衛昭輕笑,指尖輕輕摩挲着她的下唇,似是帶着無盡的眷戀:“那大約是我記錯了吧。但是,我想要你。你要明白,無論怎樣,我絕不會放手。”
瓊阿措擡起頭,望着衛昭深邃幽沉的眼眸,褪去白日裡溫和知禮的表面,那裡有着她從未見過的執着與瘋狂。

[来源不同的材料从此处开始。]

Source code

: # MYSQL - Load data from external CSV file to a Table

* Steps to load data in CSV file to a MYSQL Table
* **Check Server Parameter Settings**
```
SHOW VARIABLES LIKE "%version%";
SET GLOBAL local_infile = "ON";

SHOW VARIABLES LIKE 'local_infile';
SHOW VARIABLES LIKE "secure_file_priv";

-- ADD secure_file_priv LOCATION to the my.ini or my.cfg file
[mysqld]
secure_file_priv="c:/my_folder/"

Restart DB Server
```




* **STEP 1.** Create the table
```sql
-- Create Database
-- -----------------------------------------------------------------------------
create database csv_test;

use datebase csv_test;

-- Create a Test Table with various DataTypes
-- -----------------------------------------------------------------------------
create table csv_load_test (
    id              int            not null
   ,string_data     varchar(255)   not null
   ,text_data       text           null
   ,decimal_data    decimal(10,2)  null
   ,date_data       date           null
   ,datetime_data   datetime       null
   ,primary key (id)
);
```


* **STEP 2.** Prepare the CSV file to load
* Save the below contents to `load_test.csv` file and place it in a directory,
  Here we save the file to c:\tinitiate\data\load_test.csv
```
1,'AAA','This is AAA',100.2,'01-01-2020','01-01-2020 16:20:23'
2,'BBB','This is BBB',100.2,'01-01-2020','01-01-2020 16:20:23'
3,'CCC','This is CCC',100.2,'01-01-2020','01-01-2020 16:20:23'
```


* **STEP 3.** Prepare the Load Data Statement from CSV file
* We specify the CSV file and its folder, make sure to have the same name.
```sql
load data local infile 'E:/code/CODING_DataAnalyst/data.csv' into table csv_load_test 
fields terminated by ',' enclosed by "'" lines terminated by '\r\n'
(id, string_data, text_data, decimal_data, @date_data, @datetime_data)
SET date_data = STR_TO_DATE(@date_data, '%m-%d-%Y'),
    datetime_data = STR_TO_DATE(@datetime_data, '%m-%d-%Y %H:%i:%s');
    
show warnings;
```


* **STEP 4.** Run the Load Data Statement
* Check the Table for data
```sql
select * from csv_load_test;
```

她對這份瘋狂有出于本能的畏懼,太過濃烈的情感會将她灼傷。
她必須拒絕。
瓊阿措定了定心神,整理好思緒,緩慢又堅定道:“衛昭,你聽我說,我是妖,你是人,人妖殊途,我們本就不該有這樣的糾纏。今日的一切都是錯的。人壽命不過百年,你大可恣意潇灑,快活一生。
妖的壽命何其漫長,縱然你我有了羁絆,你對我而言也隻是個過客。……你不該動情。”
她看着他,雙手抵在胸前試圖推開他,可吻了太久,身體的無力讓她的動作綿軟無力。
瓊阿措有些氣惱。
……………真是絕情啊。衛昭默不作聲地想。她果然還是沒有變。
衛昭将她摟得更緊,下巴抵在她的肩上,眼尾薄紅,眸中蘊出水霧,聲音帶着一絲不易察覺的顫抖:“你說,我對你而言隻是個過客……也許你不信,可是我為了遇見你,已經等了千百年。
過客又如何,我隻求你,至少施舍些時間,别離開我。”
這人醉酒後實在是太割裂了。暴烈的是他,溫柔的是他,脆弱的也是他。
瓊阿措頭痛的厲害,決心從明日開始勸他戒酒。被他緊擁着,反應過來他說了些什麼,心中湧起一股莫名的情緒。
等她等了千百年……衛昭如今尚未及弱冠,是在借着醉酒撒謊嗎?
她抿了抿唇,垂下眼簾,不願再細想其中緣由。并指成刀,劈在了他的頸側。衛昭昏了過去。
次日。
衛昭站在庭院中梧桐樹下,頸側紅痕未消,指尖無意識撫過腰間玉佩。昨夜夢中瓊阿措唇間的血腥味仿佛還在他的齒間萦繞。
那個吻太真實,真實到今晨聽仆人說她一早就出了門時,險些讓他失神摔了杯盞。
前些時日青辭遣人帶來信件,說今日會入京都。
“公子,夫人已經入京了。隻是……隻是……”阿湛有些遲疑的聲音讓他回神。